Since beginning this teaching experience in January, and starting to work through a novel that has very heavy content, I have found some of my biggest fears are very closely tied with some of my biggest goals. I am very concerned with the moral of each and every student that I come into contact with. I want students to trust me, to feel that they have the ability to learn and grow in the safety of the learning community that has been and will be created in my classroom. I want students to be able to jump knowing that when they land there will be some cushion for them to fall onto. While these goals continue showing themselves, the fear of their comfort, their safety and well as the learning community’s growth as a whole keeps me from diving deeper into issues that I feel are important to discuss.
It is extremely difficult to walk into a classroom and hold both care and concern as well as absolute authority. This is a balance I haven’t found yet. I want to smile at each of them, create a special bond with each of them but that is hard to do when I am also the one to send them to detention or give them a failing grade on something they did not put their best effort forward on.
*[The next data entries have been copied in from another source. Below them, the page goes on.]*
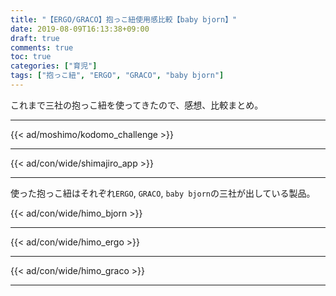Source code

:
```yaml
---
title: "【ERGO/GRACO】抱っこ紐使用感比較【baby bjorn】"
date: 2019-08-09T16:13:38+09:00
draft: true
comments: true
toc: true
categories: ["育児"]
tags: ["抱っこ紐", "ERGO", "GRACO", "baby bjorn"]
---
```


これまで三社の抱っこ紐を使ってきたので、感想、比較まとめ。

<!--more-->

---

{{< ad/moshimo/kodomo_challenge >}}

---

{{< ad/con/wide/shimajiro_app >}}

---

使った抱っこ紐はそれぞれ`ERGO`, `GRACO`, `baby bjorn`の三社が出している製品。

{{< ad/con/wide/himo_bjorn >}}

---

{{< ad/con/wide/himo_ergo >}}

---

{{< ad/con/wide/himo_graco >}}

---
Today, after I made the call to DHS and talked with another teacher, I realized that although making reports to DHS is not the most fun part of being a teacher, it is a big part of the responsibility. When the student wrote, “Mrs. Pierce Only” on her journal entry, she was deciding to trust me with a precious secret. She felt safe enough to let me know. So, as I held back the tears and filled out paper work, I knew that while I’m still working on becoming a better teacher, the battle between my biggest goals and biggest fears is worth fighting, even if she is the only one whose life is changed by it.